An analysis of inflows into equity MFs during the previous property upcycle of FY04-14 shows that even as investor appetite for property purchase increased substantially during FY04-08, equity market investments stayed high, foreign brokerage Jefferies said in a report.
Housing + equity investments as a percentage of household savings is 50-60 per cent and hence one rising doesn’t mean the other falls. Share of gold has been trending down recently and can decline further, the report said.
The post-Covid surge in direct retail activity has normalised as evident in the non-institutional share of market volumes which is off 12 ppt from peak. Data on ‘active’ accounts from NSE shows a 22 per cent decline in these accounts by May 2023 from the mid 2022 peak. Also, while the past few weeks has seen mid-cap stock volumes rise, they are still to reach levels associated with mid-cap index peaks.
The net inflows into domestic MFs have averaged $0.5 billion during April-May 2023, down 80 per cent YoY. The lump-sum (non-SIP) component of flows has seen net outflows for seven of the last 12 months.
The report said that this period of weak lump-sum flows has broadly coincided with weak returns on Tr-12-month basis. The outflows though have not been large, and with the midcap indices making a new high recently, discretionary domestic flows could return soon.
The report said that the structural flows from retail to the equity markets is at $30-35 billion/annum.
The participation of retail via MFs has seen the monthly investing (SIP) accounts rise 19 per cent YoY to 65 million and monthly flows at $1.8 billion, +20 per cent YoY. The SIP flows account for 60 per cent of the structural domestic equity flows. Insurance, and pension fund (EPFO + NPS) inflows are also large ($10 billion+/annum) and rising.

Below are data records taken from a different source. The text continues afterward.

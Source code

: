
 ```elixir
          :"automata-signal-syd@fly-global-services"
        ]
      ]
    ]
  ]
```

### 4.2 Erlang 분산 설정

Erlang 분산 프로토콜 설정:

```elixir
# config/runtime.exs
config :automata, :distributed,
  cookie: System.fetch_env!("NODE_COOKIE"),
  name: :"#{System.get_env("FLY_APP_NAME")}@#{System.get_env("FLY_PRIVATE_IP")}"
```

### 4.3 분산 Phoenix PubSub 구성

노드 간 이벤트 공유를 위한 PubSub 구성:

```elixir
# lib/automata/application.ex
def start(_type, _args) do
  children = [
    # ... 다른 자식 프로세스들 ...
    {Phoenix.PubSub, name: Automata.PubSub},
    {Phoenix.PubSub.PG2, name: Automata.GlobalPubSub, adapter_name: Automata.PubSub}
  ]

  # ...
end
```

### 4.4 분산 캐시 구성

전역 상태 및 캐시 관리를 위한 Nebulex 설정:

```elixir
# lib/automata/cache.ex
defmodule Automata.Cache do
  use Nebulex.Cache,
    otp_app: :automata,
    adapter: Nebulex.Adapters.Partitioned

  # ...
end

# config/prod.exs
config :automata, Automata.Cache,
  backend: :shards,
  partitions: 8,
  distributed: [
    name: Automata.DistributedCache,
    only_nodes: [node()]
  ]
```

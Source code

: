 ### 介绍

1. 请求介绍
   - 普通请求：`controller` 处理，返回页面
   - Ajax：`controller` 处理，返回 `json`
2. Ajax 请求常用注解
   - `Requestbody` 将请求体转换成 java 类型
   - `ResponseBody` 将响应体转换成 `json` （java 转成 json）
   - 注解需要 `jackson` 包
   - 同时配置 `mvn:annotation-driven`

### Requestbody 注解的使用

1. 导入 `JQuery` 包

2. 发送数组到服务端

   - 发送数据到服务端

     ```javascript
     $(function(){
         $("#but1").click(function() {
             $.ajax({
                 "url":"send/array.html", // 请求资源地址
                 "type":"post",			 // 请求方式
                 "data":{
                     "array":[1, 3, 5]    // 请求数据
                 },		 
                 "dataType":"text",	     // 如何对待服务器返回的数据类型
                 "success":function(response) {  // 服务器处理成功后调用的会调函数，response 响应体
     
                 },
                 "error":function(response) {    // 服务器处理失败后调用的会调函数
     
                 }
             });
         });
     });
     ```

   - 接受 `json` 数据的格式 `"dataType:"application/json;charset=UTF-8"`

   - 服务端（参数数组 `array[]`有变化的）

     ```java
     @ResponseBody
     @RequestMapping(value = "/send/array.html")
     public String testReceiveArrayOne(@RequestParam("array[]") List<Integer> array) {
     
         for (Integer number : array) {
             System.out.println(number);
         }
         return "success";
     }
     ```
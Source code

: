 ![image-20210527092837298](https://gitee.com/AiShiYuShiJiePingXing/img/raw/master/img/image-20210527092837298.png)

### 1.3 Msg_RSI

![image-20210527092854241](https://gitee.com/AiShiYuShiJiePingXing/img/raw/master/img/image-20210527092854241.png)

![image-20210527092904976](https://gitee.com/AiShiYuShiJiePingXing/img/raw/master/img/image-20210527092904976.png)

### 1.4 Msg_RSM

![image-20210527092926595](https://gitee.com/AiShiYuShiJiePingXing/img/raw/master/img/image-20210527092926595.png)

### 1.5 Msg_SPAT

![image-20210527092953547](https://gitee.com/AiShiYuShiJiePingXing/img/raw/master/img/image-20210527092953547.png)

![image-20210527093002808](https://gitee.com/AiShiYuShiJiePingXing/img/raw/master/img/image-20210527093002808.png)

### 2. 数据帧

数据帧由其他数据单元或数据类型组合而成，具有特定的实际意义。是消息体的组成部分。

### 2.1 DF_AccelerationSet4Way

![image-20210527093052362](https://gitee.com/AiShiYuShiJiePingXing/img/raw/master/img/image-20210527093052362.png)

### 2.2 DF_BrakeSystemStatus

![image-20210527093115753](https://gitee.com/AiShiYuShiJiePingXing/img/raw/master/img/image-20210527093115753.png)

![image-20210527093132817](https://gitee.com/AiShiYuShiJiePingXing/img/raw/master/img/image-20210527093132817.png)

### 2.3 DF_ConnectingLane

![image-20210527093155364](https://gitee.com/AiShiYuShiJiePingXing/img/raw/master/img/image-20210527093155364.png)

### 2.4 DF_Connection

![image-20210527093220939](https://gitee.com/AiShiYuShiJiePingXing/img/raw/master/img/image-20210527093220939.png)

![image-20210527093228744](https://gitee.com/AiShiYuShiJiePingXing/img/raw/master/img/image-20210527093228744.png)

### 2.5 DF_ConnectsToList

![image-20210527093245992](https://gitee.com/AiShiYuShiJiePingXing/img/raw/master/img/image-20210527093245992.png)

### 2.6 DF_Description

The government mandates that 15 per cent of the annual gross inflows in the pension scheme (EPFO) must invest in equity markets, drawing net inflows of ~$5 billion/annum. The equity allocation by insurance companies adds another $5 billion.
The brokerage’s analysis of India’shousehold savings data shows that equity holdings and flows as a percentage of household assets and annual savings is less than 5 per cent.
Indeed, just realloction within the savings pie is enough to sustain retail flows in the market, for e.g., SIPs are just 10 per cent of annual incremental bank deposits; and given the longer-term benefits of the former, can gain further share, the report said.